[Data provided — start]

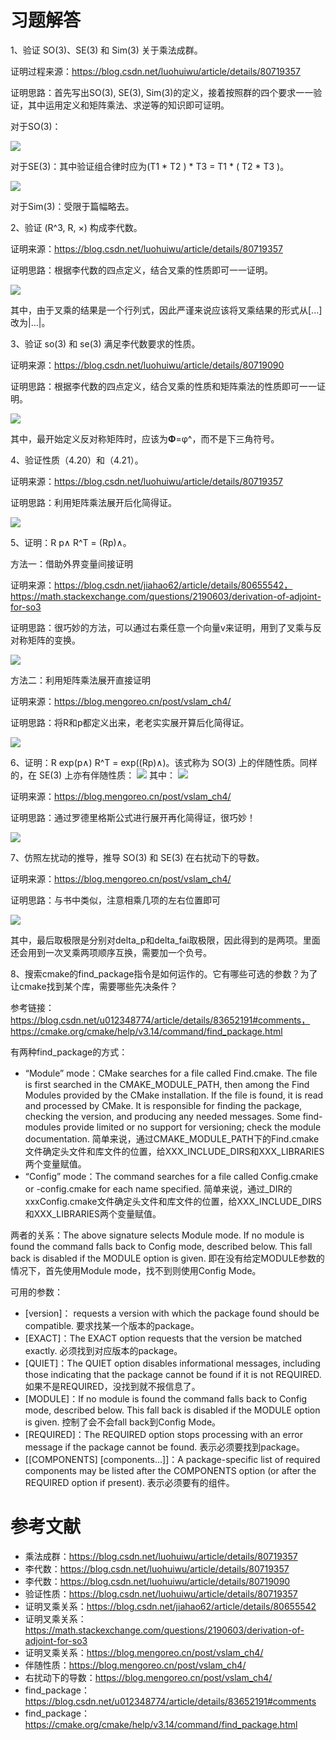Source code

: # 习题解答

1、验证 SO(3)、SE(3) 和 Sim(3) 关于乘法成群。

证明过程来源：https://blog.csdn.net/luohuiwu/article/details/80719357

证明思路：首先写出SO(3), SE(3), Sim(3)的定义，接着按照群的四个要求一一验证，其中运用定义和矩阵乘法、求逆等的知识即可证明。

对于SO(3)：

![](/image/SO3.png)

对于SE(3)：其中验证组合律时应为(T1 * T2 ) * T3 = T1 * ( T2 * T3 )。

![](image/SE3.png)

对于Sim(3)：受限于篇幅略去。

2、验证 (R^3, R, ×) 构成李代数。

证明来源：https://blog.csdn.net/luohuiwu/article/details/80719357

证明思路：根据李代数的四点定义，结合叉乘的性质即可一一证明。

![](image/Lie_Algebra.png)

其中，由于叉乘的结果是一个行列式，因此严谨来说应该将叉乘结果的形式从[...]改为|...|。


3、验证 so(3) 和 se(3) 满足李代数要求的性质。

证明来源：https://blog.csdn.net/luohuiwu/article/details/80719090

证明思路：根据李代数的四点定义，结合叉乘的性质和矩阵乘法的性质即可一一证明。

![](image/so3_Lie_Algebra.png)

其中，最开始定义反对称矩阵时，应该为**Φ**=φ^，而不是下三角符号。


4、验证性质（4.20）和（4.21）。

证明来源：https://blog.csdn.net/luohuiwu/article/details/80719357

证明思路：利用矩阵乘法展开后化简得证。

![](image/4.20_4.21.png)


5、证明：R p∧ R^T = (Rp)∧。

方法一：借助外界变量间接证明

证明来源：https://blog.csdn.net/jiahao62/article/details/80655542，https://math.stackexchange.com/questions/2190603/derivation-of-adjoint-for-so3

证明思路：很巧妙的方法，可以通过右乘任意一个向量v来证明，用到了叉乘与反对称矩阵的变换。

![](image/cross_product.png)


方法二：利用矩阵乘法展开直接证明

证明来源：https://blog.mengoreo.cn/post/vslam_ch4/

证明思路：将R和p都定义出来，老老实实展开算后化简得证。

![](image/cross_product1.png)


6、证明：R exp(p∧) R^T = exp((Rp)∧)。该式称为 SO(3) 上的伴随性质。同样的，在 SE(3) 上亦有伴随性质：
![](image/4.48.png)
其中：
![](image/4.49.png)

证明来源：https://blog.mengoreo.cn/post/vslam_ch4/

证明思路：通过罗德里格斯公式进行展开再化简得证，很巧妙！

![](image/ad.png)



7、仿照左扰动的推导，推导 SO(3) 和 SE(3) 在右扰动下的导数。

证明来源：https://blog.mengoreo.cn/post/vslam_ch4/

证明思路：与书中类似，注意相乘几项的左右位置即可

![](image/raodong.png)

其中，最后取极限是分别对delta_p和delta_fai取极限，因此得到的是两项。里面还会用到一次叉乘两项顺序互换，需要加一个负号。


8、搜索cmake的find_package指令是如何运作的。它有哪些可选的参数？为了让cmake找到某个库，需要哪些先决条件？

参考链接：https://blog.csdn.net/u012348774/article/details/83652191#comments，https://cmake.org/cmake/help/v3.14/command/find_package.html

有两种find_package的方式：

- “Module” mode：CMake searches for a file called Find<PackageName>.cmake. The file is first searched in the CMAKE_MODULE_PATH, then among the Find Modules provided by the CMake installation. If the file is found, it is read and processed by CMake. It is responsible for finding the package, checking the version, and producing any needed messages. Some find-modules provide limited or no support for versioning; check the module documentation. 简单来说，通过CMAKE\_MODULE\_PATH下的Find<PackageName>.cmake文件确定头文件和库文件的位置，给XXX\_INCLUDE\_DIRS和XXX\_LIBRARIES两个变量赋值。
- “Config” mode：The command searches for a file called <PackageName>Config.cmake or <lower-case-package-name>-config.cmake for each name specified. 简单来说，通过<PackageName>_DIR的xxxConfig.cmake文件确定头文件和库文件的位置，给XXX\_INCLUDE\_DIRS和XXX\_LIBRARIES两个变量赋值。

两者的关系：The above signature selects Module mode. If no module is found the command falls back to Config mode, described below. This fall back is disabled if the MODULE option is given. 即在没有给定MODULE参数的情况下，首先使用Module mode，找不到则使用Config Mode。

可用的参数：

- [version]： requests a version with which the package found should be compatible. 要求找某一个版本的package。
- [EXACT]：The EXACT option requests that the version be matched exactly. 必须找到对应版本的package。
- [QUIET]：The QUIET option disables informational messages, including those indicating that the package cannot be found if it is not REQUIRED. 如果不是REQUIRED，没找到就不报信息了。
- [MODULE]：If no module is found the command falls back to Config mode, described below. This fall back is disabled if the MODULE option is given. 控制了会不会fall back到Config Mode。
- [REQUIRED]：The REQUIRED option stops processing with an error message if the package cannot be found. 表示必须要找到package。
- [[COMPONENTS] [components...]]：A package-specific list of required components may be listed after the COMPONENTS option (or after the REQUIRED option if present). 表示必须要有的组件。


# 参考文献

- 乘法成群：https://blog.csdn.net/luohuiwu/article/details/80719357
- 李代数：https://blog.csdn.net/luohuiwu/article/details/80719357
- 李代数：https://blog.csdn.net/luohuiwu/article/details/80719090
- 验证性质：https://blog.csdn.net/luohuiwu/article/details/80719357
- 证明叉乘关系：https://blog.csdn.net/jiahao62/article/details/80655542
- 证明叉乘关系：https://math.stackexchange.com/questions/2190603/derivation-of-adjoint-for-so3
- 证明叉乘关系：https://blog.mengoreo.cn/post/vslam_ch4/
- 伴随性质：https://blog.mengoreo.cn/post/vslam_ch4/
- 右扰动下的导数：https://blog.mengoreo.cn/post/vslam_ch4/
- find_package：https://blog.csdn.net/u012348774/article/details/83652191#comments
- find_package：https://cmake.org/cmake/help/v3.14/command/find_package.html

[Data provided — finish]

■ Work instructions ■
Could you copy all of the entries above exactly, without the pictures?

■ The completed task ■
Source code

: # 习题解答

1、验证 SO(3)、SE(3) 和 Sim(3) 关于乘法成群。

证明过程来源：https://blog.csdn.net/luohuiwu/article/details/80719357

证明思路：首先写出SO(3), SE(3), Sim(3)的定义，接着按照群的四个要求一一验证，其中运用定义和矩阵乘法、求逆等的知识即可证明。

对于SO(3)：

![](/image/SO3.png)

对于SE(3)：其中验证组合律时应为(T1 * T2 ) * T3 = T1 * ( T2 * T3 )。

![](image/SE3.png)

对于Sim(3)：受限于篇幅略去。

2、验证 (R^3, R, ×) 构成李代数。

证明来源：https://blog.csdn.net/luohuiwu/article/details/80719357

证明思路：根据李代数的四点定义，结合叉乘的性质即可一一证明。

![](image/Lie_Algebra.png)

其中，由于叉乘的结果是一个行列式，因此严谨来说应该将叉乘结果的形式从[...]改为|...|。


3、验证 so(3) 和 se(3) 满足李代数要求的性质。

证明来源：https://blog.csdn.net/luohuiwu/article/details/80719090

证明思路：根据李代数的四点定义，结合叉乘的性质和矩阵乘法的性质即可一一证明。

![](image/so3_Lie_Algebra.png)

其中，最开始定义反对称矩阵时，应该为**Φ**=φ^，而不是下三角符号。


4、验证性质（4.20）和（4.21）。

证明来源：https://blog.csdn.net/luohuiwu/article/details/80719357

证明思路：利用矩阵乘法展开后化简得证。

![](image/4.20_4.21.png)


5、证明：R p∧ R^T = (Rp)∧。

方法一：借助外界变量间接证明

证明来源：https://blog.csdn.net/jiahao62/article/details/80655542，https://math.stackexchange.com/questions/2190603/derivation-of-adjoint-for-so3

证明思路：很巧妙的方法，可以通过右乘任意一个向量v来证明，用到了叉乘与反对称矩阵的变换。

![](image/cross_product.png)


方法二：利用矩阵乘法展开直接证明

证明来源：https://blog.mengoreo.cn/post/vslam_ch4/

证明思路：将R和p都定义出来，老老实实展开算后化简得证。

![](image/cross_product1.png)


6、证明：R exp(p∧) R^T = exp((Rp)∧)。该式称为 SO(3) 上的伴随性质。同样的，在 SE(3) 上亦有伴随性质：
![](image/4.48.png)
其中：
![](image/4.49.png)

证明来源：https://blog.mengoreo.cn/post/vslam_ch4/

证明思路：通过罗德里格斯公式进行展开再化简得证，很巧妙！

![](image/ad.png)



7、仿照左扰动的推导，推导 SO(3) 和 SE(3) 在右扰动下的导数。

证明来源：https://blog.mengoreo.cn/post/vslam_ch4/

证明思路：与书中类似，注意相乘几项的左右位置即可

![](image/raodong.png)

其中，最后取极限是分别对delta_p和delta_fai取极限，因此得到的是两项。里面还会用到一次叉乘两项顺序互换，需要加一个负号。


8、搜索cmake的find_package指令是如何运作的。它有哪些可选的参数？为了让cmake找到某个库，需要哪些先决条件？

参考链接：https://blog.csdn.net/u012348774/article/details/83652191#comments，https://cmake.org/cmake/help/v3.14/command/find_package.html

有两种find_package的方式：

- “Module” mode：CMake searches for a file called Find<PackageName>.cmake. The file is first searched in the CMAKE_MODULE_PATH, then among the Find Modules provided by the CMake installation. If the file is found, it is read and processed by CMake. It is responsible for finding the package, checking the version, and producing any needed messages. Some find-modules provide limited or no support for versioning; check the module documentation. 简单来说，通过CMAKE\_MODULE\_PATH下的Find<PackageName>.cmake文件确定头文件和库文件的位置，给XXX\_INCLUDE\_DIRS和XXX\_LIBRARIES两个变量赋值。
- “Config” mode：The command searches for a file called <PackageName>Config.cmake or <lower-case-package-name>-config.cmake for each name specified. 简单来说，通过<PackageName>_DIR的xxxConfig.cmake文件确定头文件和库文件的位置，给XXX\_INCLUDE\_DIRS和XXX\_LIBRARIES两个变量赋值。

两者的关系：The above signature selects Module mode. If no module is found the command falls back to Config mode, described below. This fall back is disabled if the MODULE option is given. 即在没有给定MODULE参数的情况下，首先使用Module mode，找不到则使用Config Mode。

可用的参数：

- [version]： requests a version with which the package found should be compatible. 要求找某一个版本的package。
- [EXACT]：The EXACT option requests that the version be matched exactly. 必须找到对应版本的package。
- [QUIET]：The QUIET option disables informational messages, including those indicating that the package cannot be found if it is not REQUIRED. 如果不是REQUIRED，没找到就不报信息了。
- [MODULE]：If no module is found the command falls back to Config mode, described below. This fall back is disabled if the MODULE option is given. 控制了会不会fall back到Config Mode。
- [REQUIRED]：The REQUIRED option stops processing with an error message if the package cannot be found. 表示必须要找到package。
- [[COMPONENTS] [components...]]：A package-specific list of required components may be listed after the COMPONENTS option (or after the REQUIRED option if present). 表示必须要有的组件。


# 参考文献

- 乘法成群：https://blog.csdn.net/luohuiwu/article/details/80719357
- 李代数：https://blog.csdn.net/luohuiwu/article/details/80719357
- 李代数：https://blog.csdn.net/luohuiwu/article/details/80719090
- 验证性质：https://blog.csdn.net/luohuiwu/article/details/80719357
- 证明叉乘关系：https://blog.csdn.net/jiahao62/article/details/80655542
- 证明叉乘关系：https://math.stackexchange.com/questions/2190603/derivation-of-adjoint-for-so3
- 证明叉乘关系：https://blog.mengoreo.cn/post/vslam_ch4/
- 伴随性质：https://blog.mengoreo.cn/post/vslam_ch4/
- 右扰动下的导数：https://blog.mengoreo.cn/post/vslam_ch4/
- find_package：https://blog.csdn.net/u012348774/article/details/83652191#comments
- find_package：https://cmake.org/cmake/help/v3.14/command/find_package.html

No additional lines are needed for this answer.